| THE TASK |
Find "- [자세한내용](./Three/mych09_01/" below and begin at its line; stop after the line with "## Running unit tests". Output those lines exactly, without pictures.

─── DATA SHOWN

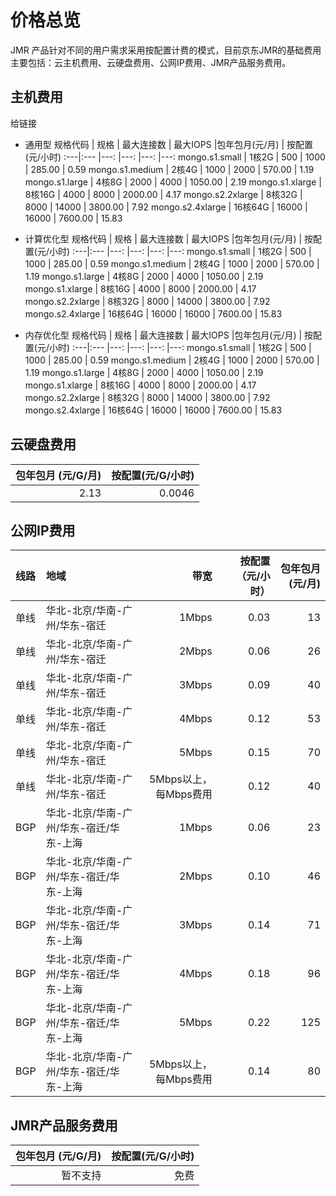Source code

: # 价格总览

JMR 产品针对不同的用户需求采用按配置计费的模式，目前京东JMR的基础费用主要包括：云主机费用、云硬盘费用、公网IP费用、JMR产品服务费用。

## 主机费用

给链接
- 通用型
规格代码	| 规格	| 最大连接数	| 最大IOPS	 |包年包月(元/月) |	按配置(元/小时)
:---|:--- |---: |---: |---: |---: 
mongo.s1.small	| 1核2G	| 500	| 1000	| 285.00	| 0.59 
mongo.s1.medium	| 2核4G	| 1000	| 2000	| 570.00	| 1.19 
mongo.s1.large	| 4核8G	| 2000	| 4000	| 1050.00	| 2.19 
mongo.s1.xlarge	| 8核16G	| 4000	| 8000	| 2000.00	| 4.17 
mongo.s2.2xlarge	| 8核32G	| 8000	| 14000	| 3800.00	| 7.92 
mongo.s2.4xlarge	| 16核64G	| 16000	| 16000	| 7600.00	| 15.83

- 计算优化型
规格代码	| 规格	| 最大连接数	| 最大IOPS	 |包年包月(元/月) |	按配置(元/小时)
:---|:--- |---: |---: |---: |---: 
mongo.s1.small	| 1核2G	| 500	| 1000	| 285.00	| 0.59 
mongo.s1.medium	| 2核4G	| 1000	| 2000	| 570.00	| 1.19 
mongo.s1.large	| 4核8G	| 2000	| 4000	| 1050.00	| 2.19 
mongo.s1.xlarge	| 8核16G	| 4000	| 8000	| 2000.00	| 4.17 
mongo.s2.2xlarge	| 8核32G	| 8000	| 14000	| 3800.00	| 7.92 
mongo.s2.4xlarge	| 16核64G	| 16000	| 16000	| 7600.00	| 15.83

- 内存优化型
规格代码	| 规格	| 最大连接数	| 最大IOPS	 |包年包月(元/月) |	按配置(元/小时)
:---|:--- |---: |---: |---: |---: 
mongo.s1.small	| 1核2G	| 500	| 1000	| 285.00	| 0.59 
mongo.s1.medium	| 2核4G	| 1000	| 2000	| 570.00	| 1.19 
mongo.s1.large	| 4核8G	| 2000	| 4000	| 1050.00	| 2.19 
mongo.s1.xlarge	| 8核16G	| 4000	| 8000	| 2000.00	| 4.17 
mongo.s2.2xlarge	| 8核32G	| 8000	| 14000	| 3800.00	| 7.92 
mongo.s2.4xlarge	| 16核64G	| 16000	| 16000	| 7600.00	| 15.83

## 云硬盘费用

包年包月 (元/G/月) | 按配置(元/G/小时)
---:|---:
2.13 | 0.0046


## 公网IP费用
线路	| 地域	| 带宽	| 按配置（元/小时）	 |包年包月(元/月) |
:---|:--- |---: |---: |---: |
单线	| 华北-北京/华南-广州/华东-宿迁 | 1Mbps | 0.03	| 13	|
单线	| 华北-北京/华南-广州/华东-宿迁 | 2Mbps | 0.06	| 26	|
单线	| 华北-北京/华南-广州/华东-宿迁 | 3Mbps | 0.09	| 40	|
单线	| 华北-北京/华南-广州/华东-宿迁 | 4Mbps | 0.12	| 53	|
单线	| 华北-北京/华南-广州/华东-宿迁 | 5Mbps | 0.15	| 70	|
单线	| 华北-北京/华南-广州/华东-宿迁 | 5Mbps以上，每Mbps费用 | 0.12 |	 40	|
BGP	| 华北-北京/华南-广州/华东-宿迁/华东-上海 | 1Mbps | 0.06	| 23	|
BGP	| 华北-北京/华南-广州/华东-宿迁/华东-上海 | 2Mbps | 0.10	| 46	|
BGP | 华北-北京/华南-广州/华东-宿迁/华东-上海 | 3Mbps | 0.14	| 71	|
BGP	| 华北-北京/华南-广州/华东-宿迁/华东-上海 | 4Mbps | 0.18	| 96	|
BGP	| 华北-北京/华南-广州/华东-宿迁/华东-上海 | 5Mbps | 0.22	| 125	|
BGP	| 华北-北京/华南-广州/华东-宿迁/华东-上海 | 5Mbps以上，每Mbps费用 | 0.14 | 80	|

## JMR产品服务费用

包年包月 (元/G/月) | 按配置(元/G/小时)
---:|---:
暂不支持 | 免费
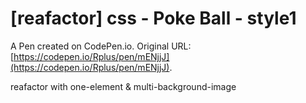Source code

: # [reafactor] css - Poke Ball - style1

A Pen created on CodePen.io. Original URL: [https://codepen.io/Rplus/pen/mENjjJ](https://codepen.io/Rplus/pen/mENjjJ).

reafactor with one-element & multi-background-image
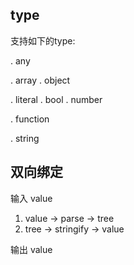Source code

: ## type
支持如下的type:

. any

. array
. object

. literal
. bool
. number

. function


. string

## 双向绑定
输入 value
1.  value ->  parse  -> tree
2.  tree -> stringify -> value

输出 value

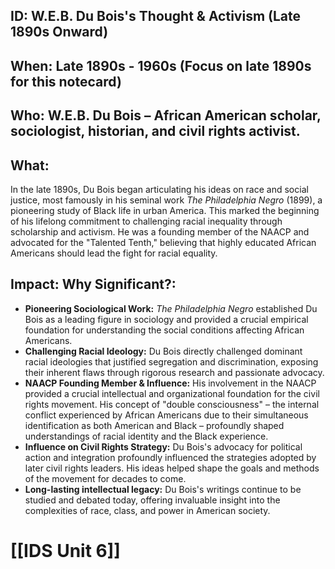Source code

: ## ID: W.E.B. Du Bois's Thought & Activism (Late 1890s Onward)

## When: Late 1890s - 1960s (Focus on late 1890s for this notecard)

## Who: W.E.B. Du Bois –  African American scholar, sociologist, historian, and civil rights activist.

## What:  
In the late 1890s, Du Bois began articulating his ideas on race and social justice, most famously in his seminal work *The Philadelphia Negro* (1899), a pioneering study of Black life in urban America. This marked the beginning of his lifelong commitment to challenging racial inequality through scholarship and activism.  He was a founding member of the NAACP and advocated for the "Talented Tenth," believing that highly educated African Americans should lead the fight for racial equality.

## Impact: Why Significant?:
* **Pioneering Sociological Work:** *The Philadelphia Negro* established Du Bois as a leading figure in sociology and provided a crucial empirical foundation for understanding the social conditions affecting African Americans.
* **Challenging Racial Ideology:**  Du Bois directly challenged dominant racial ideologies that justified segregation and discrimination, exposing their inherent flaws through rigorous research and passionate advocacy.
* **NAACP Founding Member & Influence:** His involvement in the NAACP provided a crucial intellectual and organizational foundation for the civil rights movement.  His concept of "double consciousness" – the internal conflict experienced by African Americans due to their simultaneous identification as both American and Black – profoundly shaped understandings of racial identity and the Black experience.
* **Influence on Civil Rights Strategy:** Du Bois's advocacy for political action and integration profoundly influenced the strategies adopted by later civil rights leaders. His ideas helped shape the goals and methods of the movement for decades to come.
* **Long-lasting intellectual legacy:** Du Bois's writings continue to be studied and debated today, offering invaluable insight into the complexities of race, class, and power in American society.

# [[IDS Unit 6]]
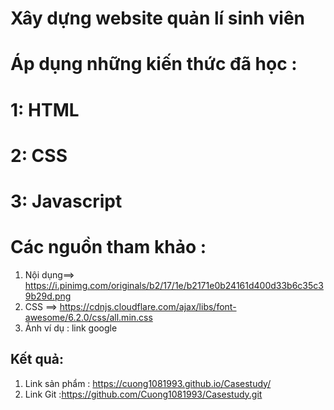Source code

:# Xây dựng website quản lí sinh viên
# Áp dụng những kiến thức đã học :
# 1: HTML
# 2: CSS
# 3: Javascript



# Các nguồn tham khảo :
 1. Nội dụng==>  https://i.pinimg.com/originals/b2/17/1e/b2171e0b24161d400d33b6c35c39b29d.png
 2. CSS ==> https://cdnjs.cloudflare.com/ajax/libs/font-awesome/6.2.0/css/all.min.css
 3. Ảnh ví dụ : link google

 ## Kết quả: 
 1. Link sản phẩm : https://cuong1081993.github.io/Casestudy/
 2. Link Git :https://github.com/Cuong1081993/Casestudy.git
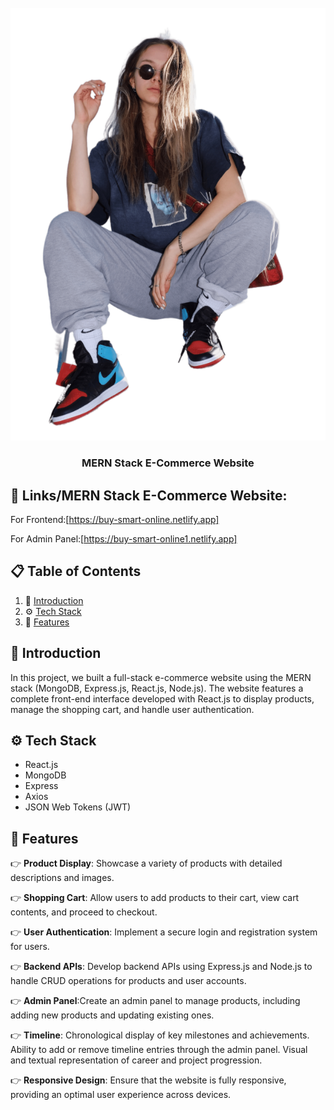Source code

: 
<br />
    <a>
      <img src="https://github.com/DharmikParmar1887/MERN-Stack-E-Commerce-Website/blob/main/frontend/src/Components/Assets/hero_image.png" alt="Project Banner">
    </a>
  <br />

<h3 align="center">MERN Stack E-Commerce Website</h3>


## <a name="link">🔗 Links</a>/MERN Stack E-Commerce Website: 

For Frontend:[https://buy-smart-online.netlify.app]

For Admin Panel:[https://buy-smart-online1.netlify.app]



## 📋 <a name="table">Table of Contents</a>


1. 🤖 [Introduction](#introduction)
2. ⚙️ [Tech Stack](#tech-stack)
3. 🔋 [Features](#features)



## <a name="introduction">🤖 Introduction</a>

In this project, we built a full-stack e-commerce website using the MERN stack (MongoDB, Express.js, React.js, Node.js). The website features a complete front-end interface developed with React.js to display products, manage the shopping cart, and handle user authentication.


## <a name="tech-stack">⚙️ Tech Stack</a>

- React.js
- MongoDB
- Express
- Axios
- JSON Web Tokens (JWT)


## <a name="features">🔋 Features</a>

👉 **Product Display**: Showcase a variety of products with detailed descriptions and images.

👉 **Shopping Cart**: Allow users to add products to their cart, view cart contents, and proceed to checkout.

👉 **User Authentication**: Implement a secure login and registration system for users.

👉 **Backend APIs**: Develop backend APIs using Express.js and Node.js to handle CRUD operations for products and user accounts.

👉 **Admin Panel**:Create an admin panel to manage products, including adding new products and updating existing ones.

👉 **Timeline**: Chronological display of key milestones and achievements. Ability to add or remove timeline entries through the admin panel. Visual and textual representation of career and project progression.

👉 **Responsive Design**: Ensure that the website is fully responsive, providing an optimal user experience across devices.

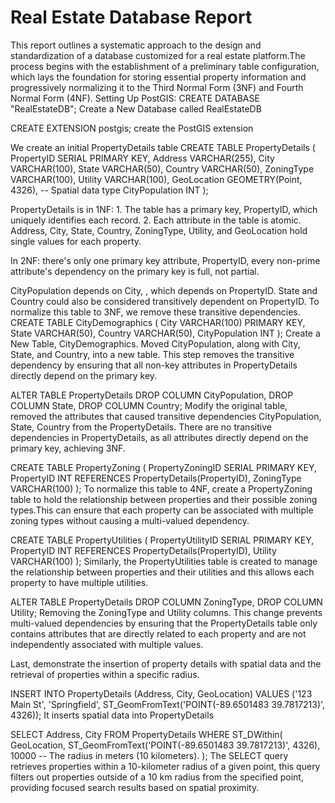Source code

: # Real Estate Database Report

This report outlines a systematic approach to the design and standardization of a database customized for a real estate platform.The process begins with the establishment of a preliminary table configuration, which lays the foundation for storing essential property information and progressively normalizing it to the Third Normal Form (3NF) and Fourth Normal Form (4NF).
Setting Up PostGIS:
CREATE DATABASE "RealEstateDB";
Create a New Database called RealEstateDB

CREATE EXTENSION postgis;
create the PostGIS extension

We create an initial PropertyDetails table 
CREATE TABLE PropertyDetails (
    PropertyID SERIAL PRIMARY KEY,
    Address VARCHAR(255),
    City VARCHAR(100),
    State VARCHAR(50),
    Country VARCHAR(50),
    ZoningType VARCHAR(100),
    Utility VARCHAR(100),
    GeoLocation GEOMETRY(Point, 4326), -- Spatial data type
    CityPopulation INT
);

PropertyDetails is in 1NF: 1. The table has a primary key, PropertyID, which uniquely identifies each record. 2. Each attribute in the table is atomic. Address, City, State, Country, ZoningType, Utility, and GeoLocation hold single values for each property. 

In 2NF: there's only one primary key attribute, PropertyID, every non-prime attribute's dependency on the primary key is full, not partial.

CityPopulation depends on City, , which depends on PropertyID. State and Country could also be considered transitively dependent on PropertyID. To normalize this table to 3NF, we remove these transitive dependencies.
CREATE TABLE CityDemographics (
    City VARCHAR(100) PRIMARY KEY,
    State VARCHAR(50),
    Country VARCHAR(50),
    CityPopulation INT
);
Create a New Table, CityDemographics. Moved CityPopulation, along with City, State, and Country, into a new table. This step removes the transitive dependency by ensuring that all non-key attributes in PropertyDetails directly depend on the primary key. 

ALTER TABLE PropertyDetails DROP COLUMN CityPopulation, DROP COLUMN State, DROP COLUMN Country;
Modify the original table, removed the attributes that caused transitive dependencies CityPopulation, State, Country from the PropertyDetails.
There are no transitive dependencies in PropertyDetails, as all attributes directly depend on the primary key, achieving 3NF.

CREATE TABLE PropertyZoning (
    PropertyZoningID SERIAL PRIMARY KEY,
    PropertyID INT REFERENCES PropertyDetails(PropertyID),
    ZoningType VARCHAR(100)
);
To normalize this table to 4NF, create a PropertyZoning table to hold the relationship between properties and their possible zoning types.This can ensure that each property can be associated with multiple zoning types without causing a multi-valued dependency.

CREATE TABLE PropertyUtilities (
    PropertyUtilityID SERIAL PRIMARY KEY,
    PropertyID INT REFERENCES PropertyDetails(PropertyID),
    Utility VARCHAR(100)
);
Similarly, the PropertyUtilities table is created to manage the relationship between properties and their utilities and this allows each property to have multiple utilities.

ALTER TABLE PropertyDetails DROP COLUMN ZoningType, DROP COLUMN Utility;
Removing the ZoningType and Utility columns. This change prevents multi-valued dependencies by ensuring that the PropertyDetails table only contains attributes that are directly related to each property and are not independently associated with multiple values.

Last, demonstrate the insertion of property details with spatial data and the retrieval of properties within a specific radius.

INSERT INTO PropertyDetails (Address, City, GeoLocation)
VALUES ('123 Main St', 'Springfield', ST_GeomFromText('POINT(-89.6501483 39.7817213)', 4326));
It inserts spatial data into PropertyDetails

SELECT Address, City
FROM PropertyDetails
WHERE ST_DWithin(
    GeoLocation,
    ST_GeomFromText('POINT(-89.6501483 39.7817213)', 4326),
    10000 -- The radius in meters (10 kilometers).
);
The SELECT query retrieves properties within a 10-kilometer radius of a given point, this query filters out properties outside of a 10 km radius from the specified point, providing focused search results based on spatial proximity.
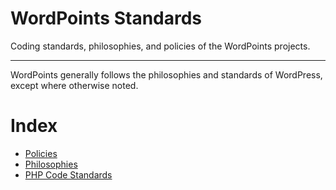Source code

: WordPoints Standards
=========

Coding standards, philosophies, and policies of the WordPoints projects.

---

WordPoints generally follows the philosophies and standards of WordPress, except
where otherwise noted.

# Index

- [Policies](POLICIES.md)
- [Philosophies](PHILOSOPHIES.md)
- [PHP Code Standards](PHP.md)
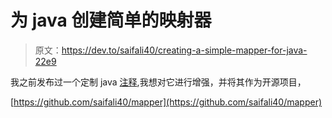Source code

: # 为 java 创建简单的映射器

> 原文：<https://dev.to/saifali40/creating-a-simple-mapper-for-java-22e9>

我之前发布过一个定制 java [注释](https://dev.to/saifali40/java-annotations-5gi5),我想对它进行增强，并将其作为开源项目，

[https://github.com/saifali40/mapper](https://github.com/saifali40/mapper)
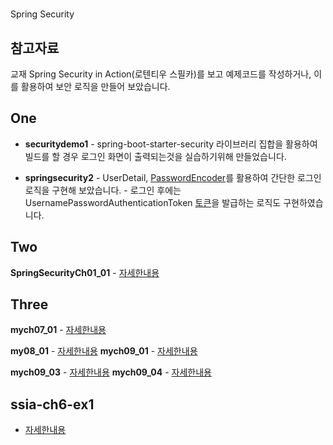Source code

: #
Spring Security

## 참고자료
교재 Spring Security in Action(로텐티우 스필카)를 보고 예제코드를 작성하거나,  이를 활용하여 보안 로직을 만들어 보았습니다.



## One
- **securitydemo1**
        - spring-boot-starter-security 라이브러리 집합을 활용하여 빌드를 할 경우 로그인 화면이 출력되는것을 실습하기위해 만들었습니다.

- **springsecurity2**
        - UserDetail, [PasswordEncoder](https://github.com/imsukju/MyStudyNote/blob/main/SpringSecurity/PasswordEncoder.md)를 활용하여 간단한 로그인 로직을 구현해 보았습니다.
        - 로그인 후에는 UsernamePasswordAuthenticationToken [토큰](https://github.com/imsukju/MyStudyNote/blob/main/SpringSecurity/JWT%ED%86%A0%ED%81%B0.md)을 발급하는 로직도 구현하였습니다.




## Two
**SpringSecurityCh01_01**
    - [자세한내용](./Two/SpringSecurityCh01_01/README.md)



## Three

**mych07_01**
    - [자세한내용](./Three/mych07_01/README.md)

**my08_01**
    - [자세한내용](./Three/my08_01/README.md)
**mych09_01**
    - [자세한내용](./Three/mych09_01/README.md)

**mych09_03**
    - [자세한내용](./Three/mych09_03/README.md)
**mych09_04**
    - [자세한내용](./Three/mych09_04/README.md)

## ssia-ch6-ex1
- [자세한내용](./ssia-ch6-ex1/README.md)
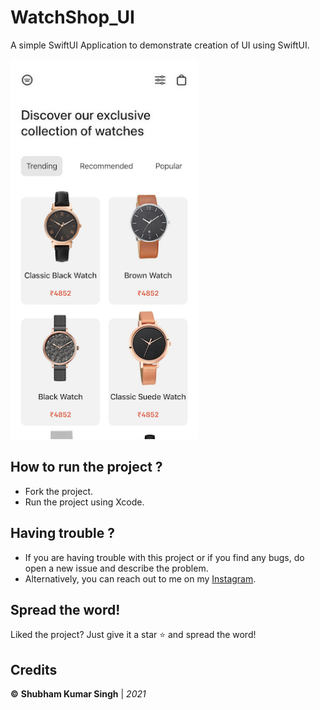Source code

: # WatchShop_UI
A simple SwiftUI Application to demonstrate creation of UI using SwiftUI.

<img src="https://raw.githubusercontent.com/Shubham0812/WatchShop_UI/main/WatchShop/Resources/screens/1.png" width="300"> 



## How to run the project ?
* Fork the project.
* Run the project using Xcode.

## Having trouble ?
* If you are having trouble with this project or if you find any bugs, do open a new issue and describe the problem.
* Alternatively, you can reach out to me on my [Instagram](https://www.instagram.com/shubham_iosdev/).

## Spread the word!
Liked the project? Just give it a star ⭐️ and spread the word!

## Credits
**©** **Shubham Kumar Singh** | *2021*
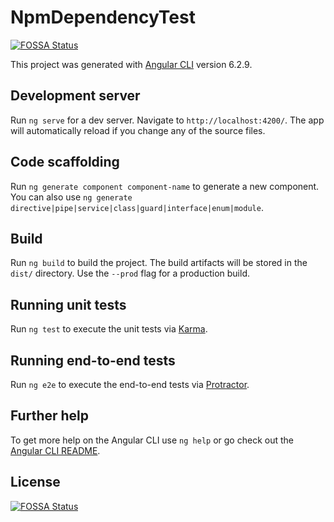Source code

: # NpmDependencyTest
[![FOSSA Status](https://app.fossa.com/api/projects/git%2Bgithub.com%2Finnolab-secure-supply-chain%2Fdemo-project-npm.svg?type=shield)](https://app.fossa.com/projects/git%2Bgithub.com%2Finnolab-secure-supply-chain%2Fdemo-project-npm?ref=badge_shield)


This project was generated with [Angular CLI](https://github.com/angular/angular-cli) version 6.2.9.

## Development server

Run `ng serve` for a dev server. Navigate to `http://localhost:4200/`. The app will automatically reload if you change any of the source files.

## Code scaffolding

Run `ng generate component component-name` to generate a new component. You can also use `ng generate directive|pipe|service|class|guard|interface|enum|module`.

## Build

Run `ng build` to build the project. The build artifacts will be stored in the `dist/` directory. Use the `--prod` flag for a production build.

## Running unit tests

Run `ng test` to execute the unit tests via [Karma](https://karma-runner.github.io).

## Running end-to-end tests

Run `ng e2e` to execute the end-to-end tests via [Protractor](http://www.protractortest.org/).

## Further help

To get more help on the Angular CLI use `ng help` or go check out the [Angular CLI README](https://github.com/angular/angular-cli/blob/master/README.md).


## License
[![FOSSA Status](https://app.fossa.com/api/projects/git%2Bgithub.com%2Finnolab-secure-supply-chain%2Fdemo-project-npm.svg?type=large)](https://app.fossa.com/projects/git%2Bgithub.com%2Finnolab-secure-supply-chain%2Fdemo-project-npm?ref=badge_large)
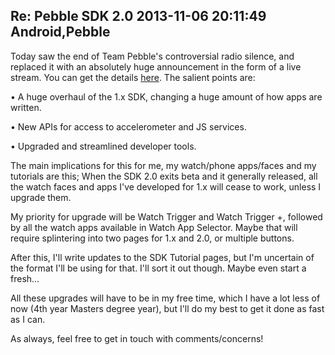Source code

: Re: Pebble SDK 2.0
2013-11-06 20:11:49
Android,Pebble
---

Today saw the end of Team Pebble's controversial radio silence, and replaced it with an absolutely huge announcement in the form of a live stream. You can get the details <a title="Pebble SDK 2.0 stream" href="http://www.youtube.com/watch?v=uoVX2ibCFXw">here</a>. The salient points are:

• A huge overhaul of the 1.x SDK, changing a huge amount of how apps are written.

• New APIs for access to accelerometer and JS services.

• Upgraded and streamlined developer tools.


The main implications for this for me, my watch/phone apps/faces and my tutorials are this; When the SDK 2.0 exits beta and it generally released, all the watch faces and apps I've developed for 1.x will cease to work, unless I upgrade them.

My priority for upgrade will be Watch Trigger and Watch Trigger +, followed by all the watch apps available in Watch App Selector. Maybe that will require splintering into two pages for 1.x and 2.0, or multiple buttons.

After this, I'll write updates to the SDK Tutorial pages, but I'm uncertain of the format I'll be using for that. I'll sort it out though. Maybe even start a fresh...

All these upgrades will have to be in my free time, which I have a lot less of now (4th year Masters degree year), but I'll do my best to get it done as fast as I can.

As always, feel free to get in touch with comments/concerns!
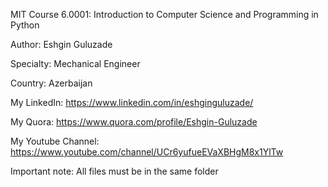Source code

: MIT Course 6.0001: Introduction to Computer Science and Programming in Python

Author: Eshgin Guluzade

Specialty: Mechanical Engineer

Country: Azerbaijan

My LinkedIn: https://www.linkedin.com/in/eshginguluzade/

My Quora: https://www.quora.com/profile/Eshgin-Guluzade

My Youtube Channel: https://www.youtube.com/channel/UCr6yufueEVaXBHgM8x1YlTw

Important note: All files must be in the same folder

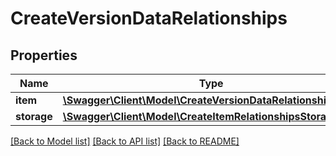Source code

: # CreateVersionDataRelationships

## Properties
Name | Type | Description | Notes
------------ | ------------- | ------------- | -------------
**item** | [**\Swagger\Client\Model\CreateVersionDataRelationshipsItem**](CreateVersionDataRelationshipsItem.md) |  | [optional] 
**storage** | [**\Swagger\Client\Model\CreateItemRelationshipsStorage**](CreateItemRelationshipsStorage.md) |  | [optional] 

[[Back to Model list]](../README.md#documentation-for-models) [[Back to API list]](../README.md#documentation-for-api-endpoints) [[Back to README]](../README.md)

──────

| RESULT OF THE TASK |
    - [자세한내용](./Three/mych09_01/README.md)

**mych09_03**
    - [자세한내용](./Three/mych09_03/README.md)
**mych09_04**
    - [자세한내용](./Three/mych09_04/README.md)

## ssia-ch6-ex1
- [자세한내용](./ssia-ch6-ex1/README.md)
Source code

: # WatchShop_UI
A simple SwiftUI Application to demonstrate creation of UI using SwiftUI.

<img src="https://raw.githubusercontent.com/Shubham0812/WatchShop_UI/main/WatchShop/Resources/screens/1.png" width="300"> 



## How to run the project ?
* Fork the project.
* Run the project using Xcode.

## Having trouble ?
* If you are having trouble with this project or if you find any bugs, do open a new issue and describe the problem.
* Alternatively, you can reach out to me on my [Instagram](https://www.instagram.com/shubham_iosdev/).

## Spread the word!
Liked the project? Just give it a star ⭐️ and spread the word!

## Credits
**©** **Shubham Kumar Singh** | *2021*
Source code

: # NpmDependencyTest
[![FOSSA Status](https://app.fossa.com/api/projects/git%2Bgithub.com%2Finnolab-secure-supply-chain%2Fdemo-project-npm.svg?type=shield)](https://app.fossa.com/projects/git%2Bgithub.com%2Finnolab-secure-supply-chain%2Fdemo-project-npm?ref=badge_shield)


This project was generated with [Angular CLI](https://github.com/angular/angular-cli) version 6.2.9.

## Development server

Run `ng serve` for a dev server. Navigate to `http://localhost:4200/`. The app will automatically reload if you change any of the source files.

## Code scaffolding

Run `ng generate component component-name` to generate a new component. You can also use `ng generate directive|pipe|service|class|guard|interface|enum|module`.

## Build

Run `ng build` to build the project. The build artifacts will be stored in the `dist/` directory. Use the `--prod` flag for a production build.

## Running unit tests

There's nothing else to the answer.